Dünyada mevcut su kaynaklarının yalnızca % 0.3'e yakını kullanılabilir ve içilebilir durumdadır. Dünya nüfusunun hızla artması, buna karşılık su kaynaklarının sabit kalması sebebiyle, su ihtiyacı her geçen gün biraz daha artmaktadır. Halen, dünya nüfusunun %40'ının yaşadığı 80 ülkede şimdiden su sıkıntısı çekilmektedir.

Suyun kirlenmesi genel olarak;

- evsel atıkların arıtılmadan suya karıştırılması,
- endüstriyel atıkların arıtılmadan suya karıştırılması,
- tarımda kullanılan maddelerin suya taşınması ile gerçekleşir.

Su kirliliği çeşitleri;

I. Yer altı Suları Kirliliği
II. Yerüstü Suları Kirliliği ya da;
a. Akarsu Kirliliği
b. Göl Kirliliği şeklinde olmaktadır.

Gürültü Kirliliği

gürültü kirliliği

İnsanlar üzerinde olumsuz etki yapan ve hoşa gitmeyen sesler gürültü kirliliğini oluşturmaktadır. Günümüz kent yaşamında önemli bir çevre sorunu olan gürültü, istenmeyen, rahatsız edici ses olarak tanımlanmaktadır. Ancak istenmeme özelliği, gürültünün akustik özelliklerinin yanında; kişinin sağlık durumuna, sosyo ekonomik durumuna, yaşam tarzına, kültür ve eğitim seviyesine, gürültü anında yapmakta olduğu işe, gürültü alışkanlığına ve gürültü çıkaranlara karşı tutum ve ve davranışlarına göre değişir.

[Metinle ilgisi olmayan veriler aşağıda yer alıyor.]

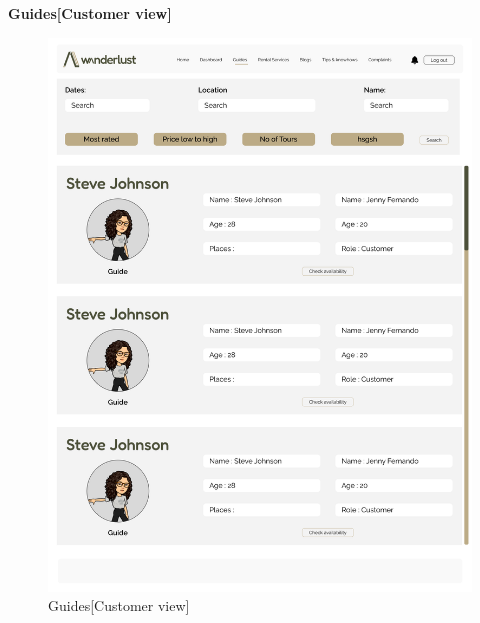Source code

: \textbf{Guides[Customer view]}\\
\begin{figure}[h!]
    \centering
    \includegraphics[width=1\textwidth]{Images/Wireframes/Customer Guides.png}
    \caption{Guides[Customer view]}
\end{figure}
\clearpage

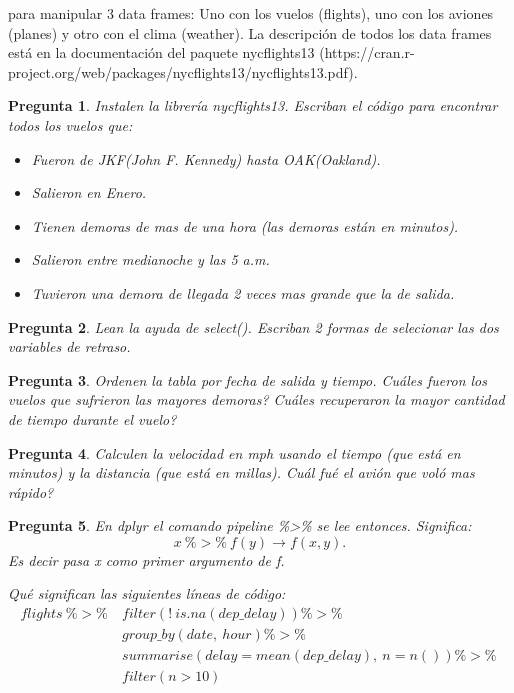 \documentclass[12pt]{article}
\newtheorem{pregunta}{Pregunta}
\begin{document}
para manipular 3 data frames: Uno con los vuelos (flights), uno con los aviones (planes) y otro con el clima (weather). La descripción de todos los data frames está en la documentación del paquete nycflights13 (https://cran.r-project.org/web/packages/nycflights13/nycflights13.pdf).
\begin{pregunta}
Instalen la librería nycflights13.
Escriban el código para encontrar todos los vuelos que:
\begin{itemize}
\item Fueron de JKF(John F. Kennedy) hasta OAK(Oakland).
\item Salieron en Enero.
\item Tienen demoras de mas de una hora (las demoras están en minutos).
\item Salieron entre medianoche y las 5 a.m.
\item Tuvieron una demora de llegada 2 veces mas grande que la de salida.
\end{itemize}
\end{pregunta}
\begin{pregunta}
Lean la ayuda de select(). Escriban 2 formas de selecionar las dos variables de retraso.
\end{pregunta}
\begin{pregunta}
Ordenen la tabla por fecha de salida y tiempo. Cu\'ales fueron los vuelos que sufrieron las mayores demoras? Cuáles recuperaron la mayor cantidad de tiempo durante el vuelo?
\end{pregunta}
\begin{pregunta}
Calculen la velocidad en mph usando el tiempo (que est\'a en minutos) y la distancia (que est\'a en millas). Cu\'al fué el avión que voló mas rápido?
\end{pregunta}
\begin{pregunta}
En dplyr el comando pipeline \%>\% se lee entonces. Significa:
\begin{equation*}
x \ \%>\% \ f(y) \longrightarrow f(x, y).
\end{equation*}
Es decir pasa x como primer argumento de f.
\par
Qué significan las siguientes líneas de código:
\begin{align*}
  flights\ \%>\% \ & filter(! \ is.na(dep\_delay))  \%>\%\ \\
          & group\_by(date, \ hour) \%>\%\ \\
          & summarise(delay = mean(dep\_delay), \ n = n()) \%>\%\ \\
          & filter(n > 10)
\end{align*}
\end{pregunta}
\end{document}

Kent gürültüsünü artıran sebepler, trafiğin yoğun olması, sürücülerin yersiz ve zamansız klakson çalmaları, belediye sınırları içerisinde bulunan endüstri bölgelerinden çıkan gürültüler, meskenlerde ve eğlence yerlerinde televizyon ve diğer müzik aletlerinden çıkan yüksek sesler, zamansız olarak yapılan bakım-onarımlar ile iş yerlerinden kaynaklanan gürültüler olarak sıralanabilir.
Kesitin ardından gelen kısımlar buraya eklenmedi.